Keywords
herpes hepatitis - fulminant herpes - pregnancy herpes - disseminated herpes
Fulminant herpes simplex virus (HSV) hepatitis with disseminated extrahepatic involvement
is a rare complication of herpes virus infection, traditionally described in significantly
immunocompromised hosts.[1] The immunosuppressive effects of pregnancy make pregnant women the second most common
population to suffer from disseminated disease.[2] Humoral and cell-mediated immunity are most depressed in the third trimester, as
demonstrated by decreased T-cell count and altered B-/T-cell ratios.[2] Disseminated disease is life-threatening, with maternal mortality risk reported
to be as high as 39%.[2] The current treatment recommendation for fulminant HSV hepatitis in pregnancy is
intravenous (IV) acyclovir, with the addition of foscarnet for acyclovir-resistant
cases.[3] We present a case refractory to both acyclovir and foscarnet, the first of its kind
reported in the literature.[4] Ultimately, only delivery resulted in resolution of maternal hepatic and neurologic
dysfunction.
Case Report
The patient was a 24-year-old gravida 1 with no significant medical history who presented
to our hospital as a transfer of care at 272/7 weeks' gestation with fever of unknown origin, hepatic failure, and leukopenia. She
presented to the outside facility 7 days prior with vague complaints of fever, nausea,
abdominal pain, malaise, and anorexia. At the outside hospital, she was noted to have
mild transaminitis (alanine transaminase [ALT] 205 U/L, aspartate transaminase [AST]
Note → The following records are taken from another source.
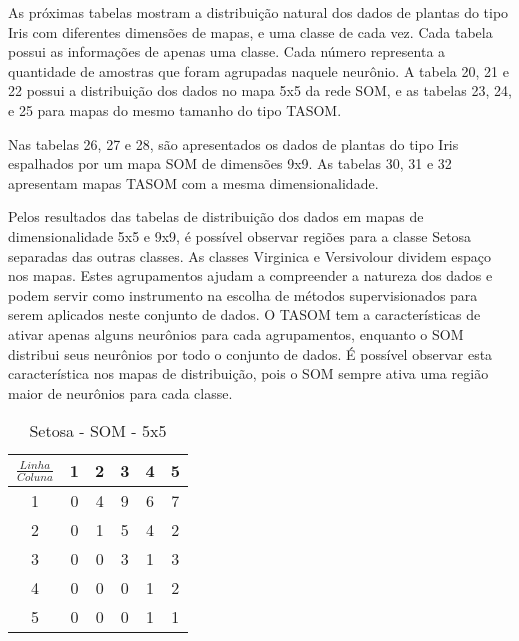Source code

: As próximas tabelas mostram a distribuição natural dos dados de plantas do tipo Iris com diferentes dimensões de mapas, e uma classe de cada vez. Cada tabela possui as informações de apenas uma classe. Cada número representa a quantidade de amostras que foram agrupadas naquele neurônio. A tabela 20, 21 e 22 possui a distribuição dos dados no mapa 5x5 da rede SOM, e as tabelas 23, 24, e 25 para mapas do mesmo tamanho do tipo TASOM.

Nas tabelas 26, 27 e 28, são apresentados os dados de plantas do tipo Iris espalhados por um mapa SOM de dimensões 9x9. As tabelas 30, 31 e 32 apresentam mapas TASOM com a mesma dimensionalidade.

Pelos resultados das tabelas de distribuição dos dados em mapas de dimensionalidade 5x5 e 9x9, é possível observar regiões para a classe Setosa separadas das outras classes. As classes Virginica e Versivolour dividem espaço nos mapas. Estes agrupamentos ajudam a compreender a natureza dos dados e podem servir como instrumento na escolha de métodos supervisionados para serem aplicados neste conjunto de dados. O TASOM tem a características de ativar apenas alguns neurônios para cada agrupamentos, enquanto o SOM distribui seus neurônios por todo o conjunto de dados. É possível observar esta característica nos mapas de distribuição, pois o SOM sempre ativa uma região maior de neurônios para cada classe.


\begin{table}[]
\centering
\caption{Setosa - SOM - 5x5}
\label{my-label}
\begin{tabular}{|c|ccccc|}
\hline
$\frac{Linha}{Coluna}$ & \multicolumn{1}{c|}{1} & \multicolumn{1}{c|}{2}    & \multicolumn{1}{c|}{3}    & \multicolumn{1}{c|}{4}    & 5                         \\ \hline
1                      & 0                      & \cellcolor[HTML]{34CDF9}4 & \cellcolor[HTML]{34CDF9}9 & \cellcolor[HTML]{34CDF9}6 & \cellcolor[HTML]{34CDF9}7 \\ \cline{1-1}
2                      & 0                      & \cellcolor[HTML]{34CDF9}1 & \cellcolor[HTML]{34CDF9}5 & \cellcolor[HTML]{34CDF9}4 & \cellcolor[HTML]{34CDF9}2 \\ \cline{1-1}
3                      & 0                      & 0                         & \cellcolor[HTML]{34CDF9}3 & \cellcolor[HTML]{34CDF9}1 & \cellcolor[HTML]{34CDF9}3 \\ \cline{1-1}
4                      & 0                      & 0                         & 0                         & \cellcolor[HTML]{34CDF9}1 & \cellcolor[HTML]{34CDF9}2 \\ \cline{1-1}
5                      & 0                      & 0                         & 0                         & \cellcolor[HTML]{34CDF9}1 & \cellcolor[HTML]{34CDF9}1 \\ \hline
\end{tabular}
\end{table}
357 U/L) and persistent fevers. Empiric broad-spectrum antimicrobial coverage was
initiated, including azithromycin, piperacillin/tazobactam, and acyclovir. Initial
laboratory evaluation included negative blood cultures and hepatitis panel. Additionally,
antibody testing was negative for rapid plasma reagin (RPR), human immunodeficiency
virus, rubella, toxoplasma, streptococcus pneumovirus, influenza A/B, respiratory
syncytial virus (RSV), parainfluenza, legionella, chlamydia, gonorrhea, and antinuclear
antibody (ANA). Epstein-Barr virus testing was consistent with remote infection. Due
to continued fevers, hypoxemia, a new chest consolidation, and worsening liver failure
with associated coagulopathy, the patient was transferred to the medical intensive
care unit (MICU) at our facility on hospital day 7.
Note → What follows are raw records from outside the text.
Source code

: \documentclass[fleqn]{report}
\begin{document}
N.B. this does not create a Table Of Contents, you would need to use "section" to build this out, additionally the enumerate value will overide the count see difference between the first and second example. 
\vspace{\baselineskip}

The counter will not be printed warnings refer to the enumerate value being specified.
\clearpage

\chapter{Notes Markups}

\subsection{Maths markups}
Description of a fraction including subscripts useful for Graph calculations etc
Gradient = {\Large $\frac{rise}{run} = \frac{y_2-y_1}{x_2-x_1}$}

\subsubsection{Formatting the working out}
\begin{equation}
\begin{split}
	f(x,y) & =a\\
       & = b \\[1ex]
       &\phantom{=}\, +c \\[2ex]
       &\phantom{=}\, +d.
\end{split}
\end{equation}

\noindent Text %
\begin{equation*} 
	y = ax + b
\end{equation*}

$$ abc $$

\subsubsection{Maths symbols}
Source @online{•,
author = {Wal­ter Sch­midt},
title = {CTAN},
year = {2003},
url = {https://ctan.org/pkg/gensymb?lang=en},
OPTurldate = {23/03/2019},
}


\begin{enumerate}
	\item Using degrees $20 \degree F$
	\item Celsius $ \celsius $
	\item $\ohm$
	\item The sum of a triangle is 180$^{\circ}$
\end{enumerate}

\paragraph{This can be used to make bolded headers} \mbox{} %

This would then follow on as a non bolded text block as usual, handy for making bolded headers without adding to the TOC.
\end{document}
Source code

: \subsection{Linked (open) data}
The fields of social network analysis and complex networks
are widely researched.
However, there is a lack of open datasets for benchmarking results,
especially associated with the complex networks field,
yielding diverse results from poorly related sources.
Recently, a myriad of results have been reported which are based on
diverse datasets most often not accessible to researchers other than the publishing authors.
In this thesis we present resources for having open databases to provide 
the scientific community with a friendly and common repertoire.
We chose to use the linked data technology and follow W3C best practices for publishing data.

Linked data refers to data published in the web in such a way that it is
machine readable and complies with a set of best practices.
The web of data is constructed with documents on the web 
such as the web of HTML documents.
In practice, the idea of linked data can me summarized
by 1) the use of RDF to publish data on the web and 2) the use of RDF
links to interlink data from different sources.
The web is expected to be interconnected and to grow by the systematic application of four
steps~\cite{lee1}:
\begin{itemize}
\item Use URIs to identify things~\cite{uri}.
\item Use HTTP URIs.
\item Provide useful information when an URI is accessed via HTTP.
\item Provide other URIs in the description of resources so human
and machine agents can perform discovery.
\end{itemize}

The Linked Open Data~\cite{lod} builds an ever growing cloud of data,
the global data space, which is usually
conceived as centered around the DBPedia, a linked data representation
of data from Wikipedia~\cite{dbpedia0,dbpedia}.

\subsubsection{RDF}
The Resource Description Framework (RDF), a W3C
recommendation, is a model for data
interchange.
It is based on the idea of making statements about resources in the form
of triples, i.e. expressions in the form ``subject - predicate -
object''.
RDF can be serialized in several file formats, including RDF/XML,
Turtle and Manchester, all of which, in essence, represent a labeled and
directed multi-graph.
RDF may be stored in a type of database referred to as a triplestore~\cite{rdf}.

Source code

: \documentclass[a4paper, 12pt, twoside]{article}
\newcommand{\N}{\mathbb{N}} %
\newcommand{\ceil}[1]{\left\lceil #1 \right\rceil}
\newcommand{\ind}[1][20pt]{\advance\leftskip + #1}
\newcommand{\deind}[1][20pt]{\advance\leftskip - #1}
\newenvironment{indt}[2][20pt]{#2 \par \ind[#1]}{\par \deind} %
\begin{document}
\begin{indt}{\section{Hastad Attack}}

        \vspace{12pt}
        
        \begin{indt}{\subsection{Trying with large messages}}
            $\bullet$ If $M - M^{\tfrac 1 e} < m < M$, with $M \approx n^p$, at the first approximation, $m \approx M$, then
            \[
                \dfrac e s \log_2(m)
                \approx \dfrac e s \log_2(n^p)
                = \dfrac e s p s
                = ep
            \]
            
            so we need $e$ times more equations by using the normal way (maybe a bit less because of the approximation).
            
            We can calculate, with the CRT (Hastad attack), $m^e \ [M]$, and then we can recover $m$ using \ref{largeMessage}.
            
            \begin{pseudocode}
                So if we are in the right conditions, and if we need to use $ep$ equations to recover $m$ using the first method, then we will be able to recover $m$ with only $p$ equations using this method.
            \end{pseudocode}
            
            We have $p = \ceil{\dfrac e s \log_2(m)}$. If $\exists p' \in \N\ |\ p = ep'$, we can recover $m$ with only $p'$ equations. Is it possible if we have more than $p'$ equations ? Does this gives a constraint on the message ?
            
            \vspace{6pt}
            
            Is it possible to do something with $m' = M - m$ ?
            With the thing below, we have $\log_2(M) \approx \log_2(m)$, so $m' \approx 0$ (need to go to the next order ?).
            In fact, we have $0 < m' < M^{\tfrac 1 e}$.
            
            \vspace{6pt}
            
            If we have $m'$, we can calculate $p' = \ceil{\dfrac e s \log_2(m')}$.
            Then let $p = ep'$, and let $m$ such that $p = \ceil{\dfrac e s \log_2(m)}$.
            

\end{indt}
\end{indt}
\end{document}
Upon arrival to our MICU, physical exam was significant for mild jaundice and a few
very small shallow, friable ulcerations on the labia. We obtained HSV cultures and
continued broad-spectrum antibiotics with IV acyclovir from the outside facility.
Despite supportive care and appropriate antiviral therapy, the patient's hepatic dysfunction
worsened (AST 2290 U/L, ALT 783 U/L, lactate dehydrogenase 6551 U/L, and total bilirubin
7.5 mg/dL) with associated coagulopathy (international normalized ratio [INR] 1.9).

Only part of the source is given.